Si Mercadona, por ejemplo, se ve empujado por la presión de los consumidores a donar los alimentos y productos perecederos a organizaciones benéficas, lo hará únicamente como otra oportunidad de negocio, es decir, lo hará como marketing que amplíe la imagen corporativa, no porque haya visto que los alimentos no son mercancía. Para ellos, los alimentos son mercancía y las personas clientes, y punto. Ahora bien, si conseguimos que una empresa tan potente como esta genere buenas prácticas empresariales, habremos obtenido la victoria sobre la lógica del lucro, a pesar de la conciencia corrupta de los propietarios. Abrir caminos a la comunión de bienes, a la consideración de las cosas como medios para el servicio entre hermanos y a la fraternidad universal, siempre es positivo. Por eso he iniciado una campaña de recogida de firmas para que Mercadona no tire los alimentos y los done a organizaciones benéficas. Es poco, pero una campaña similar consiguió sacar de la programación de Tele5 un programa abyecto.
2 comentarios:
Sobre este particular tengo mi propia opinión. No me gusta usar ropa gastada por otras personas, aunque de niño heredé de mi hermano mayor. Tampoco compro alimentos con fecha de caducidad próxima o vencida.

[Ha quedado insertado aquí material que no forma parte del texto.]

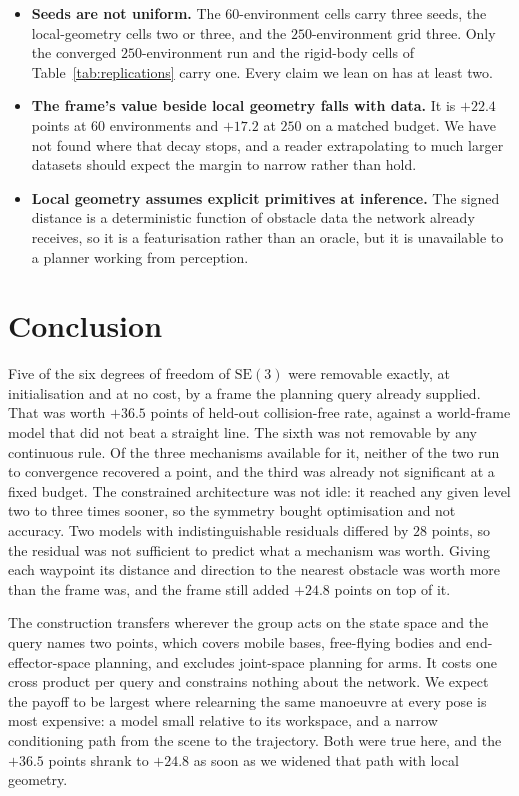 \documentclass[10pt,twocolumn,letterpaper]{article}
\newcommand{\SE}{\mathrm{SE}(3)}
\begin{document}
\begin{itemize}
  \item \textbf{Seeds are not uniform.} The $60$-environment cells carry three
  seeds, the local-geometry cells two or three, and the $250$-environment grid
  three. Only the converged $250$-environment run and the rigid-body cells of
  Table~\ref{tab:replications} carry one. Every claim we lean on has at least two.

  \item \textbf{The frame's value beside local geometry falls with data.} It is
  $+22.4$ points at $60$ environments and $+17.2$ at $250$ on a matched budget.
  We have not found where that decay stops, and a reader extrapolating to much
  larger datasets should expect the margin to narrow rather than hold.

  \item \textbf{Local geometry assumes explicit primitives at inference.} The
  signed distance is a deterministic function of obstacle data the network
  already receives, so it is a featurisation rather than an oracle, but it is
  unavailable to a planner working from perception.
\end{itemize}

\section{Conclusion}

Five of the six degrees of freedom of $\SE$ were removable exactly, at
initialisation and at no cost, by a frame the planning query already supplied.
That was worth $+36.5$ points of held-out collision-free rate, against a
world-frame model that did not beat a straight line. The sixth was not removable
by any continuous rule. Of the three mechanisms available for it, neither of the
two run to convergence recovered a point, and the third was already not
significant at a fixed budget. The constrained architecture was not idle: it reached any given
level two to three times sooner, so the symmetry bought optimisation and not
accuracy. Two models with indistinguishable residuals differed by $28$ points,
so the residual was not sufficient to predict what a mechanism was worth.
Giving each waypoint its distance and direction to the nearest obstacle was worth
more than the frame was, and the frame still added $+24.8$ points on top of it.

The construction transfers wherever the group acts on the state space and the
query names two points, which covers mobile bases, free-flying bodies and
end-effector-space planning, and excludes joint-space planning for arms. It costs
one cross product per query and constrains nothing about the network. We expect
the payoff to be largest where relearning the same manoeuvre at every pose is
most expensive: a model small relative to its workspace, and a narrow
conditioning path from the scene to the trajectory. Both were true here, and the
$+36.5$ points shrank to $+24.8$ as soon as we widened that path with local
geometry.
\end{document}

En mi parroquia repartimos ropa que la gente desecha, y alimentos que nos entregan, porque la necesidad obliga.
Debiéramos ser más exigentes, y pedir que se entregue ropa a estrenar, alimentos en óptimas condiciones y juguetes nuevos.
Para dar lo que no nos sirve no se inventaron las medallas.
Bernardo, no sólo he firmado tu estupenda propuesta, sino que además, sin haber leído tu artículo, he publicado esta mañana una entrada en mi blog: SON HABICHUELAS CONTADAS, en la que incluyo el enlace que me enviaste por correo electrónico para incitar a la gente a que la firme.
Mi opinión al respecto es la siguiente: Hay hambre, verdadera necesidad. Todos estamos moralmente obligados a compartir, a dar. Si damos lo mejor,mejor para nuestra conciencia. Pero aún si damos lo que nos sobra, ya estamos dando al que no tiene, ya estamos cubriendo una necesidad, lo cual no carece de valor ni para el donante ni para el receptor. Y además, en ambos casos estaremos situados por encima de los miserables que no sólo no dan, sino que además explotan, despojan a la gente de los bienes más primarios, de ese pan nuestro de cada día.
Por esta razón, enhorabuena por tu propuesta, por tu compromiso social y tus palpables esfuerzos por movilizar a tantos y tantos acomodados pasivos.